Researchers report a new approach to raise awareness and make help accessible to elderly Latinos would help.
Kathleen H. Wilber, PhD, professor in the School of Gerontology at the University of Southern California and graduate student, Marguerite DeLiema, investigated elder abuse in a low-income Latino population.
For the study, local Spanish-speaking Latinos were recruited and trained to interview low-income Latinos over the age of 66.
They recruited local Spanish-speaking Latinos, called promotores, to negate language barriers, trust issues with outsiders and fears of betraying their cultures for the interview.

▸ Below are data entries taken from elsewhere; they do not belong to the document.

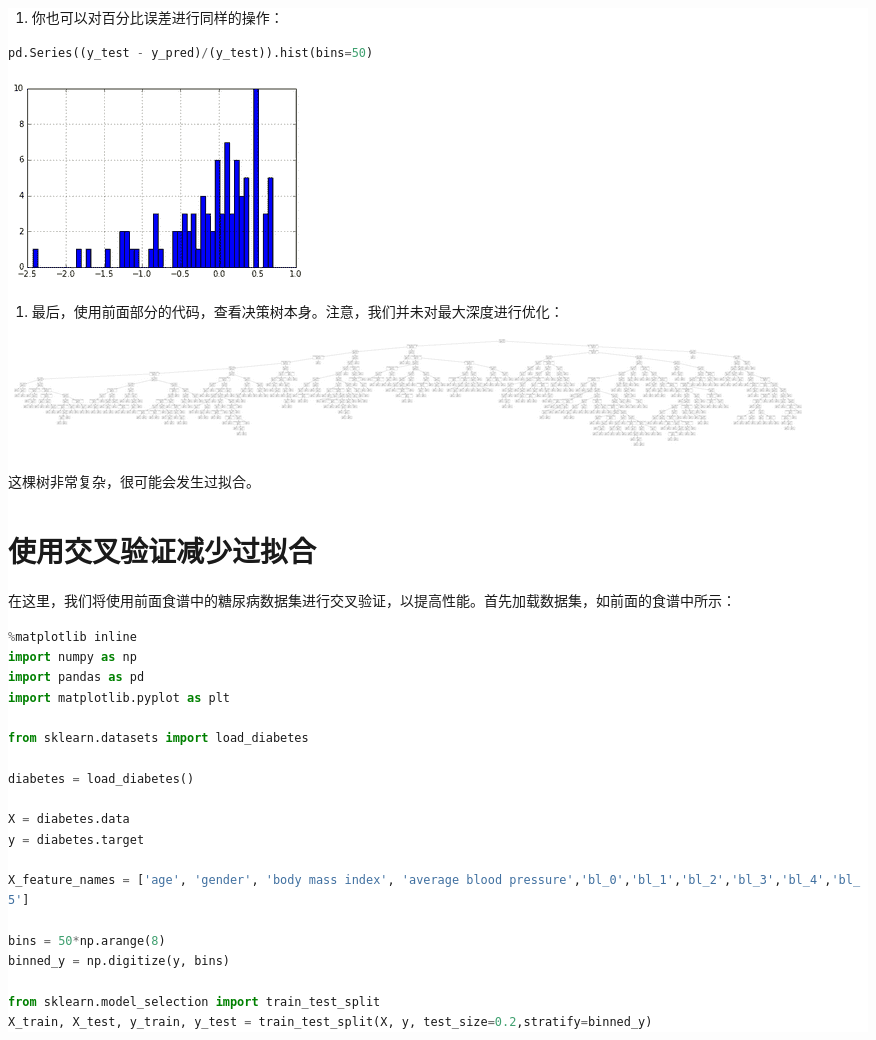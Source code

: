 1.  你也可以对百分比误差进行同样的操作：

```py
pd.Series((y_test - y_pred)/(y_test)).hist(bins=50)
```

![](img/3ff52f44-dd66-481d-a32a-d5fcbfa8effa.png)

1.  最后，使用前面部分的代码，查看决策树本身。注意，我们并未对最大深度进行优化：

![](img/8050a13b-249b-4d5d-9498-f20fa1f80cdd.png)

这棵树非常复杂，很可能会发生过拟合。

# 使用交叉验证减少过拟合

在这里，我们将使用前面食谱中的糖尿病数据集进行交叉验证，以提高性能。首先加载数据集，如前面的食谱中所示：

```py
%matplotlib inline
import numpy as np
import pandas as pd
import matplotlib.pyplot as plt

from sklearn.datasets import load_diabetes

diabetes = load_diabetes()

X = diabetes.data
y = diabetes.target

X_feature_names = ['age', 'gender', 'body mass index', 'average blood pressure','bl_0','bl_1','bl_2','bl_3','bl_4','bl_5']

bins = 50*np.arange(8)
binned_y = np.digitize(y, bins)

from sklearn.model_selection import train_test_split
X_train, X_test, y_train, y_test = train_test_split(X, y, test_size=0.2,stratify=binned_y)
```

The promotores went door-to-door based on Los Angeles census data to approach subjects for interviews.
Data collected indicated frequent psychological, physical and sexual abuse, being taken advantage of financially, and caregiver neglect.
Results of the study showed that 40 percent of elderly Latinos had been through some form of abuse or neglect in the previous year.
Psychological abuse was reported around 25 percent, physical abuse around 10 percent and sexual abuse around 9 percent.
Financial exploitation was reported around 17 percent and caregiver neglect was around 12 percent.
DeLiema said, “Our study has revealed a much higher rate of elder abuse among the Latino community than had been previously thought.”
“This indicates that family solidarity within the Latino community does not necessarily protect older Latinos against elder abuse, as some research has suggested.”
Dr. Wilber said, “The findings could lead to the development of more community interventions to raise awareness about and prevent elder abuse within Latino communities—culturally competent programs that disseminate information about elder abuse and provide older Latinos with links to services in their communities.”
This study was published in the July issue of the Journal of the American Geriatrics Society. Funding was provided by the National Institute of Aging in the National Institutes of Health, no conflicts of interest were found.